How do you rebuild the shattered confidence of learners who failed at school (or were failed by the system)? What is the best way of catering for immigrants and refugees? How do you ensure that the least skilled will not be left behind by global competition and the never-ending ICT revolution?
As Ralf Kellershohn of the Swiss e-learning company Avallain pointed out, even relatively lowlevel jobs demand more skills than in the past. 'Fork-lift drivers, for example, may have to be ICT literate because they may find they are controlling trucks run by computers.'
Encouragingly, Professor Steve Reder, of NCSALL, the sister organisation of the NRDC in the US, reported that the ICT gap between American high school drop-outs and their more educated peers appears to have closed in some respects (in 2000, less-educated adults were not using computers but by 2003 many of them were).
The Americans, like the rest of the world, are still looking for the magic formula that will encourage adult learners to persist with their studies. However, John Comings, director of NCSALL, said that some factors that promoted persistence were already known. 'Students say that the most important thing is a supportive person who encourages them,' he said.
Comings also emphasised that the traditional concept of persistence needed to change. It should be accepted that adult learners might drop out and then resume their studies later.
-
'It's true that employees with low skills don't trust 'suits' - no matter how
nice they are'
Clare Hannah, Learning and Development Director, First UK Bus, responding to
a suggestion that shopfloor workers should champion learning opportunities
-
That was a key message that practitioners took away from the conference, as Joseph Kingsley-Nyinah, a London ESOL teacher, confirmed. 'Some college managers are loath to re-admit students who drop out but the NCSALL research shows this is a pattern that should be expected.'
The importance of embedding not only literacy and numeracy but communication skills in vocational training was also emphasised. Neil Robertson, head of the Skills for Life Strategy Unit, acknowledged that some occupational sectors already recognised this need. 'I went to Liverpool recently to speak to hairdressers. As I left I picked up a flyer that described the 'recipe' for a successful stylist - it suggested that it was 45 per cent communication skills, 25 per cent vocational skills and the rest was literacy and numeracy.' That point has evidently not percolated down to some hairdressers. Half a mile from the Eastwood conference centre one of the village hairdressers had placed an advert for 'apointments' with the 'beautian' in their shop window.

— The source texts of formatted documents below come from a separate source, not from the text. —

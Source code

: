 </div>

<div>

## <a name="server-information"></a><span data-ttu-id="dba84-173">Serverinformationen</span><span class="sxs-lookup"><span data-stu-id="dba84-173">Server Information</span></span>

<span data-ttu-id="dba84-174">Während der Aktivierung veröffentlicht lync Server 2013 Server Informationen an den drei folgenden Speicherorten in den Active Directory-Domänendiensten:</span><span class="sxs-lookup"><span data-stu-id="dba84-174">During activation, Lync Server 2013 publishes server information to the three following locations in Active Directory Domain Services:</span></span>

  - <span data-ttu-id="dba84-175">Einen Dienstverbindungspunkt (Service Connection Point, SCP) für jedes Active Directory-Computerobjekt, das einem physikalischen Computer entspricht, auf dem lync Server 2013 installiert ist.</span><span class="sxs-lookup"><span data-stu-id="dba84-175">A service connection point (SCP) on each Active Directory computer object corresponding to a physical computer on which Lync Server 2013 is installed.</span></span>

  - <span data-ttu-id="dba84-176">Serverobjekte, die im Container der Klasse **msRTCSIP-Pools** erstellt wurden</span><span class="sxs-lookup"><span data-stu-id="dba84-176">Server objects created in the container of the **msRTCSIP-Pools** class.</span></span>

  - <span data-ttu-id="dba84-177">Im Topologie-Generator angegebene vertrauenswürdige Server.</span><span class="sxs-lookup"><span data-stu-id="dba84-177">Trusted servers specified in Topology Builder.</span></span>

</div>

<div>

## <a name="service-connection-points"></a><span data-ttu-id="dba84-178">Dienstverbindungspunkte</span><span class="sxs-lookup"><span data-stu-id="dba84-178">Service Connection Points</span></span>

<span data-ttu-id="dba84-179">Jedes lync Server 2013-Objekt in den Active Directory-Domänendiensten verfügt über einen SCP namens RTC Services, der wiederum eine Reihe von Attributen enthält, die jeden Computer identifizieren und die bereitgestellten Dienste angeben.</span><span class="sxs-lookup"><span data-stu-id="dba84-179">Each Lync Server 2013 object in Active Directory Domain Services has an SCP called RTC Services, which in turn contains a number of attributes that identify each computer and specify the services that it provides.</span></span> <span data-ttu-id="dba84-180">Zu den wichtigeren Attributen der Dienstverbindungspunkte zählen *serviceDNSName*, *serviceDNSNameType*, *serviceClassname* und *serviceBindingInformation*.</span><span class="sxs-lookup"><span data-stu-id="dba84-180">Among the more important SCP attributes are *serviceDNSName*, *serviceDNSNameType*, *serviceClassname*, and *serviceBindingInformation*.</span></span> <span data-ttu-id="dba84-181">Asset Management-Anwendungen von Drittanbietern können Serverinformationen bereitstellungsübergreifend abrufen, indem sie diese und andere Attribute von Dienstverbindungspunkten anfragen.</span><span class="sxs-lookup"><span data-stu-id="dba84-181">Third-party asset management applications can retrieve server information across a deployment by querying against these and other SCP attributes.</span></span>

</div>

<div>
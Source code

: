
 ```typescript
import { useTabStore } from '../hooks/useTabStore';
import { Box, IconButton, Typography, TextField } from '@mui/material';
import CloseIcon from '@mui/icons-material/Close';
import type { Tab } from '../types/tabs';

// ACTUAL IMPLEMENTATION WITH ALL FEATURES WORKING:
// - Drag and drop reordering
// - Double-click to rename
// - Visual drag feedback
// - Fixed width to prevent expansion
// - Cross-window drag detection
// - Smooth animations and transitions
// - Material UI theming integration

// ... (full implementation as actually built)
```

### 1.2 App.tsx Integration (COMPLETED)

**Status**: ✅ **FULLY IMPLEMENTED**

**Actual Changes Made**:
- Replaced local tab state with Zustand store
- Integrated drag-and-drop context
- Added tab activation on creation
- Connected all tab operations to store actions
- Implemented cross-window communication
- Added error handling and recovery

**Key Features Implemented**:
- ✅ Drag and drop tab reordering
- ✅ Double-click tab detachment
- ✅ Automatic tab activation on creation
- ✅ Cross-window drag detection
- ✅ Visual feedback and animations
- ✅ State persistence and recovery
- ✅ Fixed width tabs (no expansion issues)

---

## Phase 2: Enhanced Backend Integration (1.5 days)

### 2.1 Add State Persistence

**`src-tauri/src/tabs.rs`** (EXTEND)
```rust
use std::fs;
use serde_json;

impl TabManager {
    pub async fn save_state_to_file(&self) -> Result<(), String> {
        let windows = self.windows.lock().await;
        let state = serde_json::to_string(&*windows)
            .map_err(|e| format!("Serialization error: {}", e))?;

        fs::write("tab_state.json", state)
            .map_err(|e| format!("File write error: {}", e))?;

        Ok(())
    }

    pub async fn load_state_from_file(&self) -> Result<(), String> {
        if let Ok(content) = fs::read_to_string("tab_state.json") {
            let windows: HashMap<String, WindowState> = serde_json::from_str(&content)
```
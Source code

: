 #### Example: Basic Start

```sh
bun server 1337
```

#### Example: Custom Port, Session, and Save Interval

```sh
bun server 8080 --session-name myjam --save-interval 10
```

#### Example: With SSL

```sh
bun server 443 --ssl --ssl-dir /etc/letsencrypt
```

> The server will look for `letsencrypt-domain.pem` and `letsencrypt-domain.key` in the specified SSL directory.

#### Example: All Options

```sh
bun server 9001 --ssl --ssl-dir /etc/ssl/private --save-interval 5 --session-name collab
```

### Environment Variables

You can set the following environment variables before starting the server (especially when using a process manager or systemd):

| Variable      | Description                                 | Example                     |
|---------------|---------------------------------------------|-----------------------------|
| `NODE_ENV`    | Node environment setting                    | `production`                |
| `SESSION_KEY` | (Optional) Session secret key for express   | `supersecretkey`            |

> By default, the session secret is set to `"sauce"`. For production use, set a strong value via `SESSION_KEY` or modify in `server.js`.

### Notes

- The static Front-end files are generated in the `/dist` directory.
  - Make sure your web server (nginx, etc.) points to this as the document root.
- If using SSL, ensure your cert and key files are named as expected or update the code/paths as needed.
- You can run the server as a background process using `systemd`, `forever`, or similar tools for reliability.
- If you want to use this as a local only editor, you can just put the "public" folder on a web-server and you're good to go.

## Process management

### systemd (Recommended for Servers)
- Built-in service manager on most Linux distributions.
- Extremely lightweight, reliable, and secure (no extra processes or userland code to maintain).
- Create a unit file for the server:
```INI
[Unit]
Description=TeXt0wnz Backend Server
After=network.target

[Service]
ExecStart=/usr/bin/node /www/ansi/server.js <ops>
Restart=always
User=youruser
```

Much remains to be done therefore. But practitioners who attended the NRDC conference seemed 'up for the challenge' by the final session. 'I have taken part in some very interesting workshops and feel really invigorated now,' said one. 'I am ready to do battle again.' See Letters
-
'A colleague went into a shop and bought two shirts that were being sold at '20 per cent off'. The woman at the counter said 20 per cent and 20 per cent ... that's 40 per cent off. He said: 'In that case, I'll take five'.' Malcolm Swan, of the University of Nottingham, discussing common mathematical misconceptions
'I read 16 dissertations while we were working on the literature review. No, I don't have a life outside school.' Kathy Stafford of the St Peter's College, New Jersey, describing her contribution to the US Adult Numeracy Initiative
-
- Malawi: The A to Z of independence
- Norway: Tests are the great leveller
- United States: Over the border and into the classroom
- India: Nothing sinister about the writing on the wall
- Iceland: Definitely divided by age and gender
- England: Leitch charts the path ahead
- OECD: Formative assessment still evolving
- Canada: A beach story for all seasons
[ print version | send page | feedback | bookmark ]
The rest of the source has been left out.